REPUBLIKA.CO.ID, SEMARANG -- Pakar keamanan siber Pratama Persadha memandang perlu Pemerintah memberikan penjelasan bagaimana tahapan-tahapan dan alasan secara perinci soal pemblokiran situs agar masyarakat bisa menerimanya.
"Pemerintah juga harus menghindari terjadinya 'chaos' di wilayah siber Tanah Air," kata Pratama yang pernah sebagai Pelaksana Tugas (Plt.) Direktur Pengamanan Sinyal Lembaga Sandi Negara (Lemsaneg) kepada Antara di Semarang, Jumat (6/1).
Pratama cukup khawatir bila Pemerintah tidak cukup memberi ruang mediasi, bisa muncul prasangka buruk yang berakibat saling serang antarperetas, baik menyerang situs berita maupun akun media sosialnya.
Masalahnya, beberapa kali pemblokiran oleh Kominfo, menurut dia, ada beberapa situs yang secara isi tidak ada kaitan dengan tindakan teroris dan radikal, juga tidak menyebarkan ujaran kebencian.
Hal itulah yang ditakutkannya terjadi kembali sehingga sudah sepatutnya Pemerintah tetap bijak dan selektif dalam pemblokiran situs yang dianggap berbahaya. "Posisi kita juga cukup rawan karena di Indonesia belum ada Badan Cyber Nasional. Jadi, bila ada saling retas di antara beberapa kelompok di Tanah Air, aparat kepolisian praktis akan sangat kesulitan," ujarnya.
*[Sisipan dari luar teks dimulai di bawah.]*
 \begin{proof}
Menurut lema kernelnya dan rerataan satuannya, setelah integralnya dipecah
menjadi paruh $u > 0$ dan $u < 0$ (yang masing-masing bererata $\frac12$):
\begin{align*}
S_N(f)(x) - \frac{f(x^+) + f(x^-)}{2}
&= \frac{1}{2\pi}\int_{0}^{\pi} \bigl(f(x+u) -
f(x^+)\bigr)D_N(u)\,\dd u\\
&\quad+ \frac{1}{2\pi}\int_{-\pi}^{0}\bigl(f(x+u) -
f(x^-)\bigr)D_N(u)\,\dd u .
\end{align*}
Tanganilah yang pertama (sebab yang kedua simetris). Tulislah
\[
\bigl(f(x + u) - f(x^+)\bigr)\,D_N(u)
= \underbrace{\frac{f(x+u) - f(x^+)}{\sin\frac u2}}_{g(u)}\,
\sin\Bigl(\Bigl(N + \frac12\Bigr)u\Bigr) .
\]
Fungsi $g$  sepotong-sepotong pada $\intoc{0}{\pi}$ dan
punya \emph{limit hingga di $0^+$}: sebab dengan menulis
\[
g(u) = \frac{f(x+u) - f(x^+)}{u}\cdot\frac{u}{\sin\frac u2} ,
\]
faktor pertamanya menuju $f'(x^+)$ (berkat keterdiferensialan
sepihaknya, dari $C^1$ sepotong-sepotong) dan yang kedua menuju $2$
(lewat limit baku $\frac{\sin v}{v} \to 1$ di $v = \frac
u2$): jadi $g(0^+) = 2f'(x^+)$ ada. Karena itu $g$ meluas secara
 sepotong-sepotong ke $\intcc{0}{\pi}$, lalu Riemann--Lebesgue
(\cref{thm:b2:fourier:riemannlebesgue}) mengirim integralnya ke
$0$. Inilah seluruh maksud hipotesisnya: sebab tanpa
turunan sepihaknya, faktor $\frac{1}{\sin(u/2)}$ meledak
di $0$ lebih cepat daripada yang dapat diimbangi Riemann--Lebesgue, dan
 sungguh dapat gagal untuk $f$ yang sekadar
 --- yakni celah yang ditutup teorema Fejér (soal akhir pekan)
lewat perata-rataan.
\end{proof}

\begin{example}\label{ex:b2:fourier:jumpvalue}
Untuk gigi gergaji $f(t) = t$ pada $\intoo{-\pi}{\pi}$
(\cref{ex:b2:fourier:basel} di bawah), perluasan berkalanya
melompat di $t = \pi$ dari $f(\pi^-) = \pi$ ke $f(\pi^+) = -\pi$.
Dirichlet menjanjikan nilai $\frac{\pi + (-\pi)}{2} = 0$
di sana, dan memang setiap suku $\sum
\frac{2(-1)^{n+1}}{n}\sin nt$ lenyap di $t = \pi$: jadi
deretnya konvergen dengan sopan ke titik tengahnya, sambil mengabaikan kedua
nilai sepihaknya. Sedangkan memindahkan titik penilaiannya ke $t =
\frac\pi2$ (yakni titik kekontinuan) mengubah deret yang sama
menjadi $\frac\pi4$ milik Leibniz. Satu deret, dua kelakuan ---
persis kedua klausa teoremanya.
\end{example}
Oleh karena itu, Pramata menilai sudah tepat bila Presiden Jokowi memerintahkan segera pembentukan Badan Cyber Nasional. Menyinggung kembali soal pemblokiran, Pratama menilai langkah itu sangat baik guna menghindarkan masyarakat dari berita "hoax".
"Namun, jangan sampai karena kurangnya sosialisasi menjadikan ini sebagai area perang baru dari orang-orang yang jago di dunia maya," ujarnya.
Pratama juga memandang penting menghapus berita "hoax" di mesin pencari, seperti Google. Hal ini dilakukan banyak negara, salah satunya Jerman. Berita dan gambar yang sesatkan masyarakat, menurut Pratama, tidak hanya diblokir, tetapi juga dihilangkan dari mesin pencari di internet.